1. Hardware Requirements

This guide uses Seeed's reRouter and the reSpeaker XVF3800 microphone array to demonstrate how to build a Smart Retail Voice AI solution.

reRouter (Edge Compute)reSpeaker XVF3800 (Audio Capture)
reRouter CM4reSpeaker XVF3800

Role: Processing Unit

Technical Specifications:

  • RAM: 4GB (Minimum Requirement)
  • Storage: 32GB eMMC
*Note: Performance below these specs has not been validated.

Role: Voice Capture

Technical Specifications:

  • Model: XVF3800 4-Mic Array
  • Features: Noise Suppression, AEC, Beamforming

Hardware Setup

product-rerouter-respeaker

1.1 Get reRouter Firmware

There are two versions of the OpenWrt firmware available for reRouter:
one for global users, and another optimized for users in Mainland China.

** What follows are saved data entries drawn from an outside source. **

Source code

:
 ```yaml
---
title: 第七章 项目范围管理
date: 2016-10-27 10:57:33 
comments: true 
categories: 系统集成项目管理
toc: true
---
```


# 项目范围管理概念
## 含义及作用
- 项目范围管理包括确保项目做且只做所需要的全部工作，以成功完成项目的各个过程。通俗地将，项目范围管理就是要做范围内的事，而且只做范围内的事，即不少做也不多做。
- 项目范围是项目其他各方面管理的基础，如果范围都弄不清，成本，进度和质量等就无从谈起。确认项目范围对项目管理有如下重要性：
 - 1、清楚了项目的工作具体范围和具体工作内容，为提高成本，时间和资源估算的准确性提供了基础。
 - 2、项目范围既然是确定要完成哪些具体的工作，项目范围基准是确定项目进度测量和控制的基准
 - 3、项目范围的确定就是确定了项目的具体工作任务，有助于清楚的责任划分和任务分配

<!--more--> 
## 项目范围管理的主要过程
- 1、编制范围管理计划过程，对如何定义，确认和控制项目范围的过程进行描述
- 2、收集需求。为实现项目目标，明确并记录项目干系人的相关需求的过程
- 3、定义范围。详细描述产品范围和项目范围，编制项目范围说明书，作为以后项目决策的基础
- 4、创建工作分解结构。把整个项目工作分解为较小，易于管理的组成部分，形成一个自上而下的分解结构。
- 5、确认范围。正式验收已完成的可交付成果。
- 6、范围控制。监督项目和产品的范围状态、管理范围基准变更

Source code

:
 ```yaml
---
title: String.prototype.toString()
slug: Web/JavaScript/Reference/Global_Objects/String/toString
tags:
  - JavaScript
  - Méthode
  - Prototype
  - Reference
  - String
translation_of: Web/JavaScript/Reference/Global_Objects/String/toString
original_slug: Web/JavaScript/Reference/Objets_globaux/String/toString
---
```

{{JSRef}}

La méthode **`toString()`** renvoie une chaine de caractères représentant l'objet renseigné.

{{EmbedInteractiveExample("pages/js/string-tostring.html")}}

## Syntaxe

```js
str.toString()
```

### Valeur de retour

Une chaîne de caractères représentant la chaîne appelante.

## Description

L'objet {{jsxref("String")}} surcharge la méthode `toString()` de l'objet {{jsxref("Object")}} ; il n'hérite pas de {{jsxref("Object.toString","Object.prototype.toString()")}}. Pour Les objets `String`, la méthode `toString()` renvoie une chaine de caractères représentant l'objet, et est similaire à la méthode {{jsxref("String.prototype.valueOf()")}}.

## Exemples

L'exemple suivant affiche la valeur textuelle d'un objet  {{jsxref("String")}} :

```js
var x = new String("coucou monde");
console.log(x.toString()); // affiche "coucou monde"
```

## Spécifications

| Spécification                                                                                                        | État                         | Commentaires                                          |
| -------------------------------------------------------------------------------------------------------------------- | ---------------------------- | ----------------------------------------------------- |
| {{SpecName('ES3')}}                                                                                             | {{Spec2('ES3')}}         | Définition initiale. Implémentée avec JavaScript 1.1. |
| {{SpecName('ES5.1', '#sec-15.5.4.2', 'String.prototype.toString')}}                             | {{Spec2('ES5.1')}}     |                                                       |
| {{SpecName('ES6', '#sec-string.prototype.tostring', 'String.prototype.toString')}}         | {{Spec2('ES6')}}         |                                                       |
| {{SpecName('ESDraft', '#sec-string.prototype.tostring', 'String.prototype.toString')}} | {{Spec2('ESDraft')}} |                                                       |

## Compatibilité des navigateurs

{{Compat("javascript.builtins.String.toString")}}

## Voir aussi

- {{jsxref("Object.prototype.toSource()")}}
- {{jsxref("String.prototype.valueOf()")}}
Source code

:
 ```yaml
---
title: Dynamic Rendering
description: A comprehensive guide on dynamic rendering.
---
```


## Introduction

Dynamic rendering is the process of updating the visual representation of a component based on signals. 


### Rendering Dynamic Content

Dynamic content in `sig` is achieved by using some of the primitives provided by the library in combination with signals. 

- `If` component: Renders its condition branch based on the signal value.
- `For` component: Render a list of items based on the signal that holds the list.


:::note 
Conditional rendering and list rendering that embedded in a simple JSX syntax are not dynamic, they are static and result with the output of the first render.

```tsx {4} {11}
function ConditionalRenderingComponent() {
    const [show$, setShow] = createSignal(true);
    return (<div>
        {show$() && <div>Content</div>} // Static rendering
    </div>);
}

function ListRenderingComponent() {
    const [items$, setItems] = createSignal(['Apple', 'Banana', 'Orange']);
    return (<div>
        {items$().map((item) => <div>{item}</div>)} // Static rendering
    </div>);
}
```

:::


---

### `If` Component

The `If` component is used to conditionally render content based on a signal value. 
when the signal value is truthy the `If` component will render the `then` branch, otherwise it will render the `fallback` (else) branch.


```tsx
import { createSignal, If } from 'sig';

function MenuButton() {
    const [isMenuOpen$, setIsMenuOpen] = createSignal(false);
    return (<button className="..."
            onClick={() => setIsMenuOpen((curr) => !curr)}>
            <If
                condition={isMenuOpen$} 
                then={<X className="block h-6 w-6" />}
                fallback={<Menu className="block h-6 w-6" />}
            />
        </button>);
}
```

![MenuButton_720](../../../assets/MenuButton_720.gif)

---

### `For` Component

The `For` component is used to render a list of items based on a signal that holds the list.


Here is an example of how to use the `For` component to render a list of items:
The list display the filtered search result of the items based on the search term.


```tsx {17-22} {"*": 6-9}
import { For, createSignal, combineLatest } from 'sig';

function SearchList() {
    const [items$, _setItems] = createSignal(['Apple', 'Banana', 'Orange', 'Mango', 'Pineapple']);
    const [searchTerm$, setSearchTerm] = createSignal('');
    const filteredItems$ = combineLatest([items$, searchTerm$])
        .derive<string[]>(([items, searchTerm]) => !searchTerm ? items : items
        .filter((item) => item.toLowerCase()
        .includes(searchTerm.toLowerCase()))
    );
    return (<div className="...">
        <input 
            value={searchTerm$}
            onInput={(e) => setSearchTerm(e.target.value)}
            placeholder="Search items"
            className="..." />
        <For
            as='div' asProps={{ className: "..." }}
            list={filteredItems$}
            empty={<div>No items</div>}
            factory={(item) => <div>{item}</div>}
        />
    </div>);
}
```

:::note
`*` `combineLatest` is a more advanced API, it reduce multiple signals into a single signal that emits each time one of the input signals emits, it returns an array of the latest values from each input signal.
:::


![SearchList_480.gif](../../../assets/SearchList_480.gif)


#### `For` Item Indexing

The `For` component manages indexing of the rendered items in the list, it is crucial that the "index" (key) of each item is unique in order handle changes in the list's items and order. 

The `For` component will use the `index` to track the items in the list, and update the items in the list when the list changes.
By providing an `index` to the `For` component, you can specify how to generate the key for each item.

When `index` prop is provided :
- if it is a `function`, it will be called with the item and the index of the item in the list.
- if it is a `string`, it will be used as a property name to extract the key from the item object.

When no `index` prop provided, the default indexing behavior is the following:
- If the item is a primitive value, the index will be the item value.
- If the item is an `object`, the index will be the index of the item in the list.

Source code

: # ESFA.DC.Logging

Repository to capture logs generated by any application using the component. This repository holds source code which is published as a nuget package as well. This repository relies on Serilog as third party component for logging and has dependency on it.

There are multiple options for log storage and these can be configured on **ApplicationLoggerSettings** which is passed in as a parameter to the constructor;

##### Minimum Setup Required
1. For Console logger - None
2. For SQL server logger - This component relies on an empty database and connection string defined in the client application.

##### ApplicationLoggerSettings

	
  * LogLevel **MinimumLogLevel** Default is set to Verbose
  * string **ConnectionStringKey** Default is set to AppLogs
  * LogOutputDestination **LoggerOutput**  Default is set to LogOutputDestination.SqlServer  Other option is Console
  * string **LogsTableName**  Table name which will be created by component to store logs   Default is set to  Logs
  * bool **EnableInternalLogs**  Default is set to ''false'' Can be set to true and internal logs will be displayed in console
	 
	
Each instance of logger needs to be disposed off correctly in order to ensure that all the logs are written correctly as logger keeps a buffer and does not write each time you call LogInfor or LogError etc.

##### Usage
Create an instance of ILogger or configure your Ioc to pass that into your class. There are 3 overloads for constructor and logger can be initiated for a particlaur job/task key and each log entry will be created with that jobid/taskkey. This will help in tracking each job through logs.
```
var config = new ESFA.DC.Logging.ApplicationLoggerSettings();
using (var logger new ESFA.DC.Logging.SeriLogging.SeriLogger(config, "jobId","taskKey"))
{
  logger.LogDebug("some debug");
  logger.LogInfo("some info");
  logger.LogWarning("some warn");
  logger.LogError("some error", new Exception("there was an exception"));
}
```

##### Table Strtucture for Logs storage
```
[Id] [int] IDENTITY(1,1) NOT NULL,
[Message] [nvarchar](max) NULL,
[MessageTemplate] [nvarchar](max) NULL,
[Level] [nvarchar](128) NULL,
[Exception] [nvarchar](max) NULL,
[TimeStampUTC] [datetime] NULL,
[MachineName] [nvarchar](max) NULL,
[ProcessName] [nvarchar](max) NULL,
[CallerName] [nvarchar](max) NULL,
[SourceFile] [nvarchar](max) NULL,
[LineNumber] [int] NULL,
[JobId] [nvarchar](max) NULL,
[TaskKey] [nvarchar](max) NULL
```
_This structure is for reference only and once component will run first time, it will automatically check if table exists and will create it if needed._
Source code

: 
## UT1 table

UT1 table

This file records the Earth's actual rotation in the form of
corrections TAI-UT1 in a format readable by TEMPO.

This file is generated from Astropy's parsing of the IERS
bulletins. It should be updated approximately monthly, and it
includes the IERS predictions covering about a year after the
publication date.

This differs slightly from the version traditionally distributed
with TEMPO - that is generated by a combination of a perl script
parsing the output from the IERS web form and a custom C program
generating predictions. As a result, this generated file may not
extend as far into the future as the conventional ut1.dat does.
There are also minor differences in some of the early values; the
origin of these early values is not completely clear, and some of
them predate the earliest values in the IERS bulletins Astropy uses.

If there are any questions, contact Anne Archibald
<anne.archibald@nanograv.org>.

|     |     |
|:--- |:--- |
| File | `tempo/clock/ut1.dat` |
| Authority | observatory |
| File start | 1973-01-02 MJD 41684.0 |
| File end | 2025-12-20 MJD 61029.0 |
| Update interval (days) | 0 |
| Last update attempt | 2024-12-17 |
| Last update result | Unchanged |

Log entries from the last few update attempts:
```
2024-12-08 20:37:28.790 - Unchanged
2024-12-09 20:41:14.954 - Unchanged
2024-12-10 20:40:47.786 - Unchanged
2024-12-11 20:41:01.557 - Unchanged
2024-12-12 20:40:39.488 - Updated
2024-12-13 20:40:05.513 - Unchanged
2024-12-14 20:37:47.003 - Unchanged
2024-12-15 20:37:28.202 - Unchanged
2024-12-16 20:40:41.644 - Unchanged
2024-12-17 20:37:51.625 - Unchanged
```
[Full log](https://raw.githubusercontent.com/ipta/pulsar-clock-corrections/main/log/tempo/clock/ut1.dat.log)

The current firmware is based on OpenWrt 24.10.3 (Build r28872).

Please refer to the reRouter flashing guide for detailed instructions on the flashing procedure.

Note that: you should use the firmware provided above, not the one from the guide page.

1.2. Hardware Connection

Please connect the reRouter as follows:

  • Internet Access: Connect an Ethernet cable from your router/modem to the WAN port.
  • Host Connection: Connect wirelessly to the Wi-Fi hotspot named OpenWrt-XXXX or connect your computer to the LAN port via Ethernet.
reRouter hardware connections: LAN port connects to your host computer for configuration; WAN port connects to the internet.
  • WAN Port: Connects to the internet.
  • LAN Port: Connects to your host computer for configuration.

1.3. reSpeaker XVF3800 Setup

Connect the reSpeaker XVF3800 microphone array to your host device via USB to configure.

  1. Clone the repository and navigate to the control folder:

Depending on your device, replace <YOUR_HOST_DIR> with the folder matching your system (e.g., linux_x86_64, rpi_64bit, mac_arm64, or jetson).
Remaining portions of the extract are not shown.